LISTED ENTRIES ::

※ ※ ※

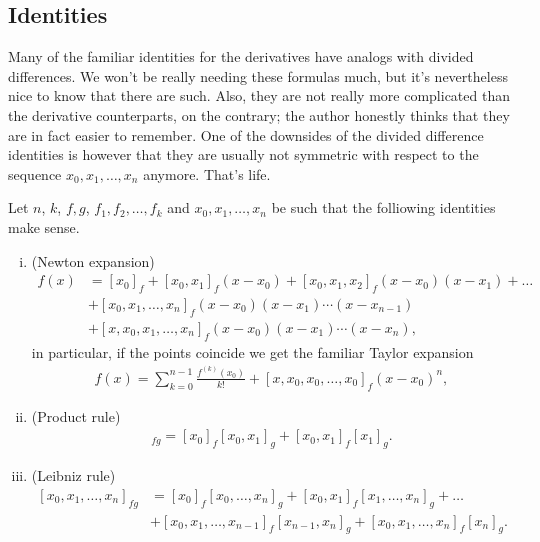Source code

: \subsection{Identities}

Many of the familiar identities for the derivatives have analogs with divided differences. We won't be really needing these formulas much, but it's nevertheless nice to know that there are such. Also, they are not really more complicated than the derivative counterparts, on the contrary; the author honestly thinks that they are in fact easier to remember. One of the downsides of the divided difference identities is however that they are usually not symmetric with respect to the sequence $x_{0}, x_{1}, \ldots, x_{n}$ anymore. That's life.

\begin{prop}
	Let $n$, $k$, $f, g$, $f_{1}, f_{2}, \ldots, f_{k}$ and $x_{0}, x_{1}, \ldots, x_{n}$ be such that the folliowing identities make sense.
	\begin{enumerate}[(i)]
		\item (Newton expansion)
		\begin{align}\label{newton_expansion}
			f(x) &= [x_{0}]_{f} + [x_{0}, x_{1}]_{f} (x - x_{0})  + [x_{0}, x_{1}, x_{2}]_{f} (x - x_{0}) (x - x_{1}) + \ldots \\
			& + [x_{0}, x_{1}, \ldots, x_{n}]_{f} (x - x_{0}) (x - x_{1}) \cdots (x - x_{n - 1}) \nonumber\\
			& + [x, x_{0}, x_{1}, \ldots, x_{n}]_{f} (x - x_{0}) (x - x_{1}) \cdots (x - x_{n}) \nonumber,
		\end{align}
		in particular, if the points coincide we get the familiar Taylor expansion
		\begin{align}\label{taylor_expansion}
			f(x) = \sum_{k = 0}^{n - 1} \frac{f^{(k)}(x_{0})}{k!} + [x, x_{0}, x_{0}, \ldots, x_{0}]_{f} (x - x_{0})^{n},
		\end{align}
		\item (Product rule)
		\begin{align*}
			[x_{0}, x_{1}]_{f g} = [x_{0}]_{f} [x_{0}, x_{1}]_{g} + [x_{0}, x_{1}]_{f} [x_{1}]_{g}.
		\end{align*}
		\item (Leibniz rule)
		\begin{align}\label{leibniz_rule}
			[x_{0}, x_{1}, \ldots, x_{n}]_{f g} &= [x_{0}]_{f} [x_{0}, \ldots, x_{n}]_{g} + [x_{0}, x_{1}]_{f} [x_{1}, \ldots, x_{n}]_{g} + \ldots\\
			&+ [x_{0}, x_{1}, \ldots, x_{n - 1}]_{f} [x_{n - 1}, x_{n}]_{g} + [x_{0}, x_{1}, \ldots, x_{n}]_{f} [x_{n}]_{g} \nonumber.

\end{align}
\end{enumerate}
\end{prop}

※ ※ ※

YOUR GOAL :: Scan the entries for lines holding the string "align", then copy every one of them.

EXERCISE OUTPUT ::
		\begin{align}\label{newton_expansion}
		\end{align}
		\begin{align}\label{taylor_expansion}
		\end{align}
		\begin{align*}
		\end{align*}
		\begin{align}\label{leibniz_rule}
\end{align}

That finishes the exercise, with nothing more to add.